5 Ways to Reduce Your AI and ChatGPT Footprint
We’ve shared the environmental impact of AI and what companies are doing to reduce their environmental footprint. But did you know you can take actions to reduce your footprint as well?
Researchers at the University of Massachusetts, Amherst, performed a life cycle assessment for training several common large AI models. They found that the process can emit more than 626,000 pounds of carbon dioxide which is equivalent to approximately five times the lifetime emissions of an average American car (includes manufacturing of the car itself). One assessment suggests that ChatGPT is already consuming the energy of 33,000 homes.
Be Thoughtful of Re-running Your Prompt
A survey by Pew Research found that 55% of Americans said they regularly use AI, while 44% believe they do not regularly use AI.
According to estimates, ChatGPT emits 8.4 tons of carbon dioxide per year, more than twice the amount that is emitted by an individual, which is 4 tons per year.
For a simple conversation of 20-50 questions, the water consumed is equivalent to a 500ml bottle, making the total water footprint for inference substantial considering its billions of users.
The most common ways consumers use AI are by answering texts or emails, answering financial questions, and making travel plans. The top ways consumers use AI include:
Respond to people via text/email: 45%
Answer financial questions: 43%
Plan travel itinerary: 38%
Craft an email: 31%
Prepare for a job interview: 30%
Write a social media post: 25%
Summarize complex or long copy: 19%
Before modifying your prompt to run again or using AI haphazardly, consider the environmental impact. You can also schedule computational tasks during periods when renewable energy is more readily available can further decrease emissions.
Use existing large generative models, don’t generate your own
There are already many providers of large language and image models, and there will be more. Creating and training them requires enormous amounts of energy.
There is little need for companies other than large vendors or cloud providers to generate their own large models from scratch. They already have access to the needed training data and massive volumes of computing capability in the cloud, so they don’t need to acquire it.

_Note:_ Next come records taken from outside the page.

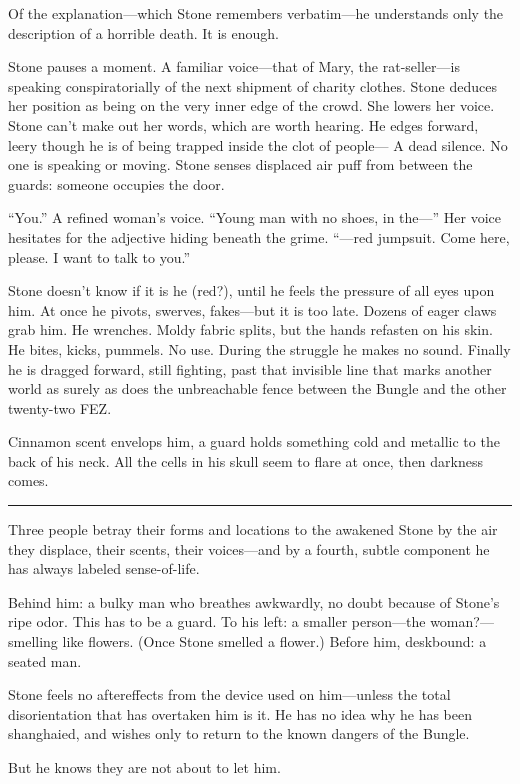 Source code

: Of the explanation---which Stone remembers verbatim---he understands only the description of a horrible death. It is enough.

Stone pauses a moment. A familiar voice---that of Mary, the rat-seller---is speaking conspiratorially of the next shipment of charity clothes. Stone deduces her position as being on the very inner edge of the crowd. She lowers her voice. Stone can't make out her words, which are worth hearing. He edges forward, leery though he is of being trapped inside the clot of people--- A dead silence. No one is speaking or moving. Stone senses displaced air puff from between the guards: someone occupies the door.

``You.'' A refined woman's voice. ``Young man with no shoes, in the---'' Her voice hesitates for the adjective hiding beneath the grime. ``---red jumpsuit. Come here, please. I want to talk to you.''

Stone doesn't know if it is he (red?), until he feels the pressure of all eyes upon him. At once he pivots, swerves, fakes---but it is too late. Dozens of eager claws grab him. He wrenches. Moldy fabric splits, but the hands refasten on his skin. He bites, kicks, pummels. No use. During the struggle he makes no sound. Finally he is dragged forward, still fighting, past that invisible line that marks another world as surely as does the unbreachable fence between the Bungle and the other twenty-two FEZ.

Cinnamon scent envelops him, a guard holds something cold and metallic to the back of his neck. All the cells in his skull seem to flare at once, then darkness comes.

\fancybreak{* * *}

Three people betray their forms and locations to the awakened Stone by the air they displace, their scents, their voices---and by a fourth, subtle component he has always labeled sense-of-life.

Behind him: a bulky man who breathes awkwardly, no doubt because of Stone's ripe odor. This has to be a guard. To his left: a smaller person---the woman?---smelling like flowers. (Once Stone smelled a flower.) Before him, deskbound: a seated man.

Stone feels no aftereffects from the device used on him---unless the total disorientation that has overtaken him is it. He has no idea why he has been shanghaied, and wishes only to return to the known dangers of the Bungle.

But he knows they are not about to let him.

So, as fun as it is to create and run your own models, unless you are an AI genius, consider using one of the many existing models. If a company wants a generative model trained on its own content, it shouldn’t start from scratch to train a model but rather refine an existing model.
Choose the Company Taking Sustainability Seriously
Nowadays 77% of companies are either using or exploring the use of AI in their businesses, and 83% of companies claim that AI is a top priority in their business plans. And 97% of business owners think using ChatGPT will help their business.
Tech and commerce companies are rapidly testing out approaches to reduce their carbon footprint. Take a look at the efforts being taken by big companies such as Microsoft, Google, and Amazon. While we are not there yet, transparency in reporting emissions will be required and that will be one way to select which AI model you should use.
A model trained and operating in the U.S. may use energy from fossil fuels, but the same model can be run in Quebec where the primary energy source is hydroelectric. Google offers a “Carbon Sense Suite” to help companies reduce energy consumption in their cloud workloads. Users of cloud providers can monitor the companies’ announcements about when and how they have deployed carbon-neutral or zero-carbon energy sources.
Advocate for greater transparency in the development and operation of machine learning systems
One way to address these issues is to advocate for greater transparency in the development and operation of machine learning systems while also advocating for laws that wil reduce the environmental footprint of data centers.
Scholars have developed frameworks to assist researchers in reporting their energy and carbon usage, in the hopes of promoting accountability and responsible practices in the field. To aid researchers in benchmarking their energy usage, some have made public online tools which encourage teams to conduct trials in eco-friendly areas, provide consistent updates on energy and carbon measurements, and actively assess the trade-offs between energy usage and performance before deploying energy-intensive models.
There are several packages and online tools available like CodeCarbon, Green algorithms, and ML CO2 Impact, which can be included in your code at runtime to estimate your emissions.
Be Creative!
Okay AI is new and fun, but do you remember the days where you sat outside writing that article or sat by the beach while painting your latest artwork?
I have always been my most creative when in nature. We know that spending time in nature reduces anxiety, increases creativity, and reduces our environmental footprint. So, before you use AI to generate that email, take some time to enjoy nature.